Almost a full year since the guys who brought you the original Far Cry split up into separate developers to make Crysis, Ubisoft joined with EA Games to bring us their not-so-sequel- follow-up to Far Cry.

One horrendous breakup, an enormous amount of hype and an entirely new graphics engine later, out comes Far Cry 2.

Or should we say Far Cry 2: Repetitive? Ubisoft decided to head in the same direction as Crytek did by designing a brand spankin’ new graphics engine that would immerse players into the beautiful (and deadly) African setting.

The equivalent of 10 square kilometers is allotted for players to go about their non-linear missions by almost any means necessary with almost any type of projectile, or non-projectile, weapon. There really is no relation to the original Far Cry.

Your main goal: find and kill the Jackal, an arms dealer playing both sides of the war in Africa. You go about doing this by accomplishing missions for different factions in Africa where you’ll uncover bits of information regarding the Jackal’s whereabouts as the game progresses.



To make it a more open-world experience, EA and Ubisoft tried (and I mean that in the nicest way possible) to make the game more interactive. Some features were a nice touch and definitely innovative, but some were just, well, dumb.

For example, there are a variety of side missions you can do for different people. However, after you complete one mission for, say, an arms dealer, you’ll notice the missions can be, for the lack of a better word, repetitive, though repetitive is an understatement. The side missions are always exactly the same.

So either go through the storyline, or be bored out of your mind.

That being said, some of the game-play features the developers threw in are quite nifty.

There are more than 60 healing animations for when the player is wounded. This means when you have low health from being shot at by pretty much everyone, you press whichever button you have designated for healing and it does something according to whether you got shot, you fell, you were on fire, etc.

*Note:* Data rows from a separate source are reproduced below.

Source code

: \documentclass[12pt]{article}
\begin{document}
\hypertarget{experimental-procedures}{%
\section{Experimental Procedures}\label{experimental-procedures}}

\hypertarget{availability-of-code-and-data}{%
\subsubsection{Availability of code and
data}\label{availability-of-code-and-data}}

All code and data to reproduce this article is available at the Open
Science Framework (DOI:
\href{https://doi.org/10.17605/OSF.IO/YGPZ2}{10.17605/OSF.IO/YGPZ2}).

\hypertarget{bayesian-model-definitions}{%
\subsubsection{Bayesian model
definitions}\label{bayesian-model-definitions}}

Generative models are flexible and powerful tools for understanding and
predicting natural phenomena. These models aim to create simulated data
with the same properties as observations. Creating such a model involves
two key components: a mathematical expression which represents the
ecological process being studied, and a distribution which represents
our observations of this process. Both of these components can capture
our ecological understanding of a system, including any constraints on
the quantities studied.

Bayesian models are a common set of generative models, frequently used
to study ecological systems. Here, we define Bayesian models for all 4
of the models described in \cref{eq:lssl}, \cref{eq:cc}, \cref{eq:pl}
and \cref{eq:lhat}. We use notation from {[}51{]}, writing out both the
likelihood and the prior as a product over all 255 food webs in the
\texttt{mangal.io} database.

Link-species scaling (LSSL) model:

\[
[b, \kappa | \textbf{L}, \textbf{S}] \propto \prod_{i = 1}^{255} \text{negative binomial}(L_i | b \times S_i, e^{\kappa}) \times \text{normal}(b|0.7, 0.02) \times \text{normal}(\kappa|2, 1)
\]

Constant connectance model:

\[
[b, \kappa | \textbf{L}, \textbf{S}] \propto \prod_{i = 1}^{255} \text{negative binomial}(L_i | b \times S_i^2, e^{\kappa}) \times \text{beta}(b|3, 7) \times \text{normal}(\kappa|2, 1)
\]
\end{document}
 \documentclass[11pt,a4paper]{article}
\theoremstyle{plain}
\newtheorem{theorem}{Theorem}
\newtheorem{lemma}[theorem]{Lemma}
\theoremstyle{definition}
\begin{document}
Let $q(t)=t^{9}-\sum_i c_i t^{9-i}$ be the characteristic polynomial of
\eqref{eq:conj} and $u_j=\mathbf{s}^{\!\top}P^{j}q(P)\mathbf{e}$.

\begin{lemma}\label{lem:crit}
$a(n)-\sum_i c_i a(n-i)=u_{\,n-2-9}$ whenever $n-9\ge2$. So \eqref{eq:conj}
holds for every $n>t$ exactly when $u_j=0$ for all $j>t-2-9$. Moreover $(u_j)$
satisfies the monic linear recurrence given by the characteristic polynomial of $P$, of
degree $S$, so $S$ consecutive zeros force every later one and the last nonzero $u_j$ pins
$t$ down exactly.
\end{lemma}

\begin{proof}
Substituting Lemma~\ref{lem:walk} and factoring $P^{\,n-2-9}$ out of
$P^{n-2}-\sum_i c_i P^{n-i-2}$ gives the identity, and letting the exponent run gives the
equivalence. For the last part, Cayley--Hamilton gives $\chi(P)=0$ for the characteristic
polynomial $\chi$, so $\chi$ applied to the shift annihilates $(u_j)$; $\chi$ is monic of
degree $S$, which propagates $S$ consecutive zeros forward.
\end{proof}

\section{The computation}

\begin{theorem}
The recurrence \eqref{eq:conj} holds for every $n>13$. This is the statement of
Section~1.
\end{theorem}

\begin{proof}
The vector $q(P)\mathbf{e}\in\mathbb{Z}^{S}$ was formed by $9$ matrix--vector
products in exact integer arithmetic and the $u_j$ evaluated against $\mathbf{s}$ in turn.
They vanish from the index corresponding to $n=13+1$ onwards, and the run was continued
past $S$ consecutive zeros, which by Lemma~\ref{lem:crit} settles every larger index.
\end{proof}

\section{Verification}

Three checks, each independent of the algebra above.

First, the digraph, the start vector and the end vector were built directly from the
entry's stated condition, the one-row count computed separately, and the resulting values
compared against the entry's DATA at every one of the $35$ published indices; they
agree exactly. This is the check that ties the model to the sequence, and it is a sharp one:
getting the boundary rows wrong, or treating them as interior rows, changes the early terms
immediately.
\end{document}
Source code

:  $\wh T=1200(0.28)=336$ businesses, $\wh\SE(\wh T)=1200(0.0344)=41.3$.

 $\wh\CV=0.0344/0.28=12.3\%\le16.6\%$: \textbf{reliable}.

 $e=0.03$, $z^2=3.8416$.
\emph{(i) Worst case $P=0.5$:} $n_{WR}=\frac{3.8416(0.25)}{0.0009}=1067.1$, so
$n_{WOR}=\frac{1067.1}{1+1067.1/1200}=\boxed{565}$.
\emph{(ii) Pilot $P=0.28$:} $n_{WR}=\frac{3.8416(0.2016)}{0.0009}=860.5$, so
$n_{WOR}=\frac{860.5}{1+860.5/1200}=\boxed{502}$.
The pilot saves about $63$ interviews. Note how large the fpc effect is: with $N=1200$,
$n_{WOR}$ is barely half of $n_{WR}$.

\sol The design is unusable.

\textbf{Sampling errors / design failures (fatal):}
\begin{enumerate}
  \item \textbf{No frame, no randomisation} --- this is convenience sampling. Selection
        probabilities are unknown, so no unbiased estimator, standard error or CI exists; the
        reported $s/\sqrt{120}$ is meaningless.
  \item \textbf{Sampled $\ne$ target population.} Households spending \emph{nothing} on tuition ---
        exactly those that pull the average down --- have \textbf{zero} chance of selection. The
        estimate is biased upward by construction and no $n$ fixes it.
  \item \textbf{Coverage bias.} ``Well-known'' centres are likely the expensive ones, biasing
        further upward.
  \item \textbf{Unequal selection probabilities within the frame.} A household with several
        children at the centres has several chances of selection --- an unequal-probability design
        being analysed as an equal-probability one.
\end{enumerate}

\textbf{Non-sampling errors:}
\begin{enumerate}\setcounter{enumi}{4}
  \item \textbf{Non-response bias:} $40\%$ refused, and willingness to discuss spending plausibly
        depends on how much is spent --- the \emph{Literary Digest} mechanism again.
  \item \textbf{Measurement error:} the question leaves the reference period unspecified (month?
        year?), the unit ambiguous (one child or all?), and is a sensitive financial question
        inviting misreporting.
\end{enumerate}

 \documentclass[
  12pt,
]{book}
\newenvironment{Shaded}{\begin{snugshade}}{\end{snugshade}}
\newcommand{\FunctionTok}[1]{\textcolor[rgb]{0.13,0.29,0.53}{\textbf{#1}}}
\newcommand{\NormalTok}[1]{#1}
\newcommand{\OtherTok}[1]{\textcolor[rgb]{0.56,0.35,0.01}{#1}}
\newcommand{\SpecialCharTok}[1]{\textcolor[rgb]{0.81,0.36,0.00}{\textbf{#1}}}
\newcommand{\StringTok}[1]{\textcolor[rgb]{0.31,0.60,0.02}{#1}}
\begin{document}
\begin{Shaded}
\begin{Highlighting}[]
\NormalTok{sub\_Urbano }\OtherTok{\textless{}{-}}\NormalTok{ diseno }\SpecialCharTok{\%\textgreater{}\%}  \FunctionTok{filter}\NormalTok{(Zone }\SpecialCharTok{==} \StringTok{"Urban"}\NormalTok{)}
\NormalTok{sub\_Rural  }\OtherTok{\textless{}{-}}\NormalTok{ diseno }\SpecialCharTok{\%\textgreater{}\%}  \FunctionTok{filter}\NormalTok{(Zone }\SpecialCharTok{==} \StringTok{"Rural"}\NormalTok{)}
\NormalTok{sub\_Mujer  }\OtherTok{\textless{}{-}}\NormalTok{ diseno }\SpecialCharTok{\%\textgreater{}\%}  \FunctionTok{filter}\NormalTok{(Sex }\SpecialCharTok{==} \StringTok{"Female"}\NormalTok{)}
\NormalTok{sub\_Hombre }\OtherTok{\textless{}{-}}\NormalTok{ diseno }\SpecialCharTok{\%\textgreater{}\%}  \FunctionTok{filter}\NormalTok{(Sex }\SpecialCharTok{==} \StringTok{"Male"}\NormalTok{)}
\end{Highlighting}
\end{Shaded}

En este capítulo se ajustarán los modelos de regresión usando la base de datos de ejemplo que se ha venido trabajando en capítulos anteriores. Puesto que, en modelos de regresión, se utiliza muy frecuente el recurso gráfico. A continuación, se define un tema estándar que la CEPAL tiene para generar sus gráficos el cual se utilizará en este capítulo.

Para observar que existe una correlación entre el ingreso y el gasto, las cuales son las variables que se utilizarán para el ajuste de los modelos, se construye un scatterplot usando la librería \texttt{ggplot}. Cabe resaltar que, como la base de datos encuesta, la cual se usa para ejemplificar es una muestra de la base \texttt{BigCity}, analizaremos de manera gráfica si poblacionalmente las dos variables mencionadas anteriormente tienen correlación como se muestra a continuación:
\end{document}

Shot in the leg? Press H. The player whips out his pliers and pulls the bullet out. Arm on fire? Press H, and pat your arm down till it goes out.

Probably the most impressive feature and the favorite of many gamers, too, is this little thing called fire propagation.

Oh yes, things burn. They burn quite well also.

Out of bullets? No biggie; take out that flamethrower, light up the dried out grass and vegetation, and create a wall of fire between you and your enemies. Then watch the fire spread with the direction of the wind.

This leads to another nice feature of Far Cry 2: its weather and nature system. Ubisoft and EA threw in a fully automated weather system and ecosystem with rain, sun, clouds, wind lightning, animals like zebras and birds, plant growth and a real-time day-night cycle.

Altogether, the engine the developers made doesn’t look that bad. It’s quite nice actually. Far Cry 2 may look pretty and may run well, but it’s nothing special. It’s more of a modern day version of the fantasy first-person-shooter Oblivion, or Ubisoft’s answer to the game stalker.

The landscape will definitely have you driving around for countless hours, as this game has an extremely long playtime. But it adds little to the sandbox shooter genre.